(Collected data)
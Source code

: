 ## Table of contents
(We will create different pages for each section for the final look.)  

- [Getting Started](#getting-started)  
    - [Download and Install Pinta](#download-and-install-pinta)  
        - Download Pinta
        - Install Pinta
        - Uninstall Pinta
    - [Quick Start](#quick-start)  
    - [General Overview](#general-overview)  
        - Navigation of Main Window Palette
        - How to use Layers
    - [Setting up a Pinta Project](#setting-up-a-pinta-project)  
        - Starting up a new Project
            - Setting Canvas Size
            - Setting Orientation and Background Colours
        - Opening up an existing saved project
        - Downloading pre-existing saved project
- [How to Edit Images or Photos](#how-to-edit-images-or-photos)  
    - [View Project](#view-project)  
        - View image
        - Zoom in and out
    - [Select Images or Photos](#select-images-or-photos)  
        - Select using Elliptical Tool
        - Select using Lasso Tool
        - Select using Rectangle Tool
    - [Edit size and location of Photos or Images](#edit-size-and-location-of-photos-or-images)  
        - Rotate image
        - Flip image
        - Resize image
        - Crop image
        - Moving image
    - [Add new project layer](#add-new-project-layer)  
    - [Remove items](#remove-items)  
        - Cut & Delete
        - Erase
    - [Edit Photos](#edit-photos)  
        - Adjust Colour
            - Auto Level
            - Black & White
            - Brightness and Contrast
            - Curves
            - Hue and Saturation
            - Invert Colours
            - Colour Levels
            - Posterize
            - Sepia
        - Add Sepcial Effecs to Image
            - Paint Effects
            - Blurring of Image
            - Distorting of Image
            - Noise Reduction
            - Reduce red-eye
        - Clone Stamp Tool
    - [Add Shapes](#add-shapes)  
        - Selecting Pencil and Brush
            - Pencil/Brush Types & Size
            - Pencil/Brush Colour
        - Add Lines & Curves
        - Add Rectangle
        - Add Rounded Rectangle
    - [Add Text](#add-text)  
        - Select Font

__Assignment__
Please restate, exactly as written, the line that holds "- Invert Colours" and all remaining lines of the data above, and only those.

__Task solution__
            - Invert Colours
            - Colour Levels
            - Posterize
            - Sepia
        - Add Sepcial Effecs to Image
            - Paint Effects
            - Blurring of Image
            - Distorting of Image
            - Noise Reduction
            - Reduce red-eye
        - Clone Stamp Tool
    - [Add Shapes](#add-shapes)  
        - Selecting Pencil and Brush
            - Pencil/Brush Types & Size
            - Pencil/Brush Colour
        - Add Lines & Curves
        - Add Rectangle
        - Add Rounded Rectangle
    - [Add Text](#add-text)  
        - Select Font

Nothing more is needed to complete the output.